Candidate sites for the Tokyo 2020 Olympics were found measuring radiation levels exceeding the standards. An independent group that did the measurements sent their findings to the Tokyo Metropolitan Government and the International Olympic Committee (IOC), but both have only dismissed the results.
Yumenoshima Stadium of Koto Ward in Tokyo recorded the highest airborne radiation level with 0.484 microsievert per hour. It was measured 5 cm above ground in shrubs next to the southern entrance of the stadium. Areas exceeding 0.23 microsievert per hour are supposed to be decontaminated. As for the site’s soil radiation level, the group measured 3,040 becquerels of radioactive cesium per kilogram. Twelve Baseball fields adjacent to the stadium will be used for equestrian events at the 2020 Olympics. In Shibuya Ward, the Tokyo Metropolitan Gymnasium and Yoyogi Gymnasium also recorded high radiation levels at 5 cm above ground level. The former is considered to hold the Table Tennis events, while the latter will be used for the Handball tournament.
The citizens group that initiated the measurements of possible venues for the 2020 Olympics was formed by Takehiko Tsukushi, a 70-year old resident of Kita Ward. Those in the prefectures of Tokyo, Saitama, and Kanagawa were measured by the group but the other 37 sites were not covered. Possible Olympic venues in the prefectures of Miyagi and Hokkaido were also not covered because of the distance from Tokyo.
“The central and Tokyo metropolitan governments have not informed athletes and audiences around the world about data concerning possible radiation exposure,” Tsukushi said. “If that is the case, I felt it was our moral responsibility as citizens to conduct the measurement and inform people, regardless of whether they support or oppose having the Olympics in Tokyo.”
Despite the group’s reported high radiation levels, the metropolitan government of Tokyo dismissed the findings, which were translated into English and French before being sent to 200 national Olympic committees including then IOC President Jacques Rogge. “It is difficult for us to make a judgment with the data collected, even if someone said there was a problem,” a Tokyo official said. The Tokyo Metropolitan Institute of Public Health in Shinjuku Ward has been measuring radiation levels in the metropolis even before the 2011 nuclear accident in Fukushima. No area or hot spot was found exceeding the standards in 100 locations three months after the meltdown. Subsequent results also remained low. “Radiation levels in Tokyo are no different from those in New York, London and Paris.
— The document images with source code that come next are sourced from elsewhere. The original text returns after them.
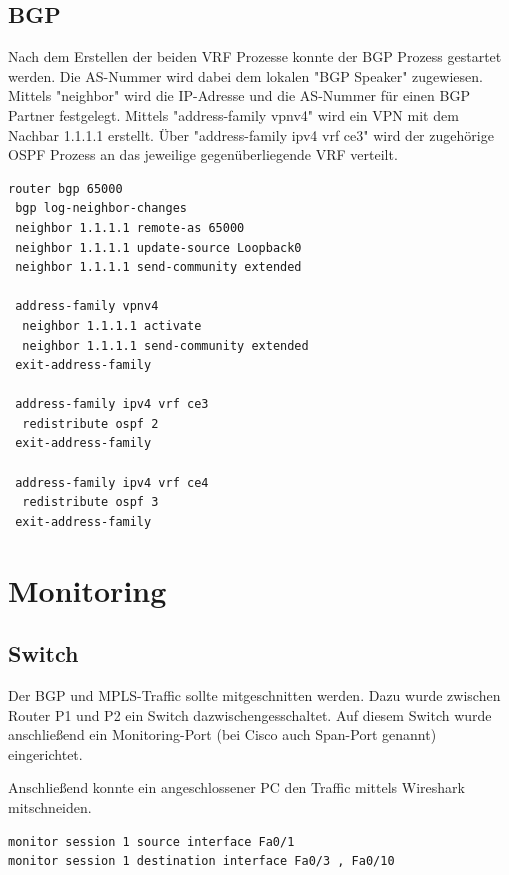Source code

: \section{BGP}

Nach dem Erstellen der beiden \ac{VRF} Prozesse konnte der \ac{BGP} Prozess gestartet werden. Die \ac{AS}-Nummer wird dabei dem lokalen "\ac{BGP} Speaker" zugewiesen. Mittels "neighbor" wird die \ac{IP}-Adresse und die \ac{AS}-Nummer für einen \ac{BGP} Partner festgelegt. Mittels "address-family vpnv4" wird ein \ac{VPN} mit dem Nachbar 1.1.1.1 erstellt. Über "address-family ipv4 vrf ce3" wird der zugehörige \ac{OSPF} Prozess an das jeweilige gegenüberliegende \ac{VRF} verteilt.

\begin{lstlisting}[caption={BGP Process},label={lst:mon6},language={}]
router bgp 65000
 bgp log-neighbor-changes
 neighbor 1.1.1.1 remote-as 65000
 neighbor 1.1.1.1 update-source Loopback0
 neighbor 1.1.1.1 send-community extended
 
 address-family vpnv4
  neighbor 1.1.1.1 activate
  neighbor 1.1.1.1 send-community extended
 exit-address-family
 
 address-family ipv4 vrf ce3
  redistribute ospf 2
 exit-address-family
 
 address-family ipv4 vrf ce4
  redistribute ospf 3
 exit-address-family
\end{lstlisting}

\chapter{Monitoring}

\section{Switch}

Der \ac{BGP} und \ac{MPLS}-Traffic sollte mitgeschnitten werden.
Dazu wurde zwischen Router P1 und P2 ein Switch dazwischengesschaltet. Auf diesem Switch wurde anschließend ein Monitoring-Port (bei Cisco auch Span-Port genannt) eingerichtet.

Anschließend konnte ein angeschlossener PC den Traffic mittels Wireshark mitschneiden.

\begin{lstlisting}[caption={Monitoring-Ports},label={lst:mon7},language={}]
monitor session 1 source interface Fa0/1
monitor session 1 destination interface Fa0/3 , Fa0/10
\end{lstlisting}

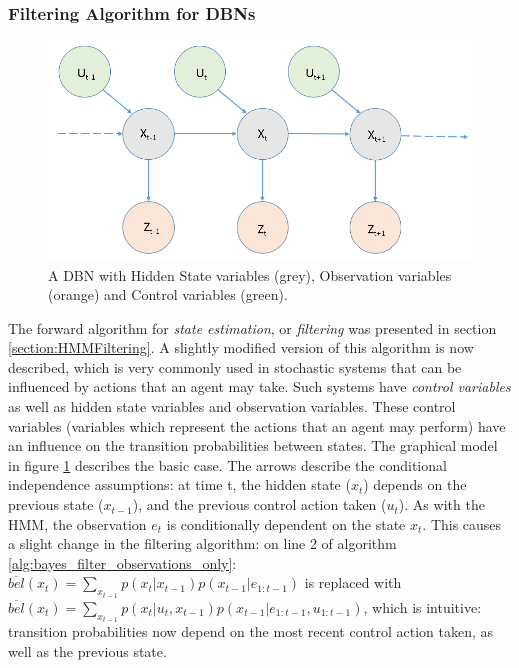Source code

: \subsubsection{Filtering Algorithm for DBNs}
\begin{figure}
    \centering
    \includegraphics[width = 0.65\linewidth]{Chapters/MultiAgentTargetDetection/BayesianFiltering/Figs/HMMs/HMMWithControl.png}
    \caption{A DBN with Hidden State variables (grey), Observation variables (orange) and Control variables (green).}
    \label{fig:HMMWithControlVariablesExample}
\end{figure}
The forward algorithm for \textit{state estimation}, or \textit{filtering} was presented in section \ref{section:HMMFiltering}. A slightly modified version of this algorithm is now described, which is very commonly used in stochastic systems that can be influenced by actions that an agent may take. Such systems have \textit{control variables} as well as hidden state variables and observation variables. These control variables (variables which represent the actions that an agent may perform) have an influence on the transition probabilities between states. The graphical model in figure \ref{fig:HMMWithControlVariablesExample} describes the basic case. The arrows describe the conditional independence assumptions: at time t, the hidden state ($x_t$) depends on the previous state ($x_{t-1}$), and the previous control action taken ($u_t$). As with the HMM, the observation $e_t$ is conditionally dependent on the state $x_t$. This causes a slight change in the filtering algorithm: on line 2 of algorithm \ref{alg:bayes_filter_observations_only}: $\overline{bel}(x_t) = \sum_{x_{t-1}} p(x_t | x_{t-1}) p(x_{t-1} | e_{1:t-1}) $ is replaced with $\overline{bel}(x_t) = \sum_{x_{t-1}} p(x_t | u_t, x_{t-1}) p(x_{t-1} | e_{1:t-1}, u_{1:t-1}) $, which is intuitive: transition probabilities now depend on the most recent control action taken, as well as the previous state.





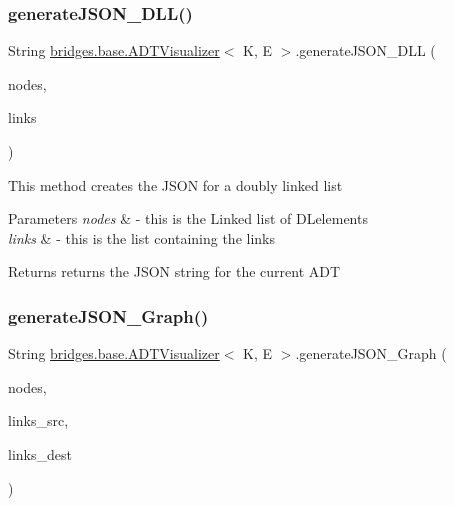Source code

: \subsubsection{\texorpdfstring{generate\+J\+S\+O\+N\+\_\+\+D\+L\+L()}{generateJSON\_DLL()}}
{\footnotesize\ttfamily String \hyperlink{classbridges_1_1base_1_1_a_d_t_visualizer}{bridges.\+base.\+A\+D\+T\+Visualizer}$<$ K, E $>$.generate\+J\+S\+O\+N\+\_\+\+D\+LL (\begin{DoxyParamCaption}\item[{Linked\+List$<$ \hyperlink{classbridges_1_1base_1_1_d_lelement}{D\+Lelement}$<$ E $>$$>$}]{nodes,  }\item[{Linked\+List$<$ \hyperlink{classbridges_1_1base_1_1_d_lelement}{D\+Lelement}$<$ E $>$$>$}]{links }\end{DoxyParamCaption})}

This method creates the J\+S\+ON for a doubly linked list 
\begin{DoxyParams}{Parameters}
{\em nodes} & -\/ this is the Linked list of D\+Lelements \\
\hline
{\em links} & -\/ this is the list containing the links \\
\hline
\end{DoxyParams}
\begin{DoxyReturn}{Returns}
returns the J\+S\+ON string for the current A\+DT 
\end{DoxyReturn}
\hypertarget{classbridges_1_1base_1_1_a_d_t_visualizer_aabf7cbfbed0cd28b365206281176834b}{}\label{classbridges_1_1base_1_1_a_d_t_visualizer_aabf7cbfbed0cd28b365206281176834b} 
\subsubsection{\texorpdfstring{generate\+J\+S\+O\+N\+\_\+\+Graph()}{generateJSON\_Graph()}}
{\footnotesize\ttfamily String \hyperlink{classbridges_1_1base_1_1_a_d_t_visualizer}{bridges.\+base.\+A\+D\+T\+Visualizer}$<$ K, E $>$.generate\+J\+S\+O\+N\+\_\+\+Graph (\begin{DoxyParamCaption}\item[{Linked\+List$<$ \hyperlink{classbridges_1_1base_1_1_element}{Element}$<$ E $>$$>$}]{nodes,  }\item[{Linked\+List$<$ \hyperlink{classbridges_1_1base_1_1_element}{Element}$<$ E $>$$>$}]{links\+\_\+src,  }\item[{Linked\+List$<$ \hyperlink{classbridges_1_1base_1_1_element}{Element}$<$ E $>$$>$}]{links\+\_\+dest }\end{DoxyParamCaption})}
There is no problem,” claimed Tokyo Governor Naoki Inose during a conference for the Tokyo bid.
“Saying there is no problem without even measuring for radiation is the same response as the Democratic Party of Japan government immediately after the Fukushima nuclear accident,” said Noguchi. He also believes that as a host nation for the Olympics, “It is imperative that radiation levels at the venues be released to the world.”
Nevertheless, other local governments like Saitama and Kanagawa Prefectures have taken the appropriate measures. “If we receive reports about high radiation levels, even if it is isolated, we will conduct another measurement in that area,” an official from Saitama Prefecture said. “And if decontamination standards are exceeded, the manager of the facility in question will decontaminate the area.”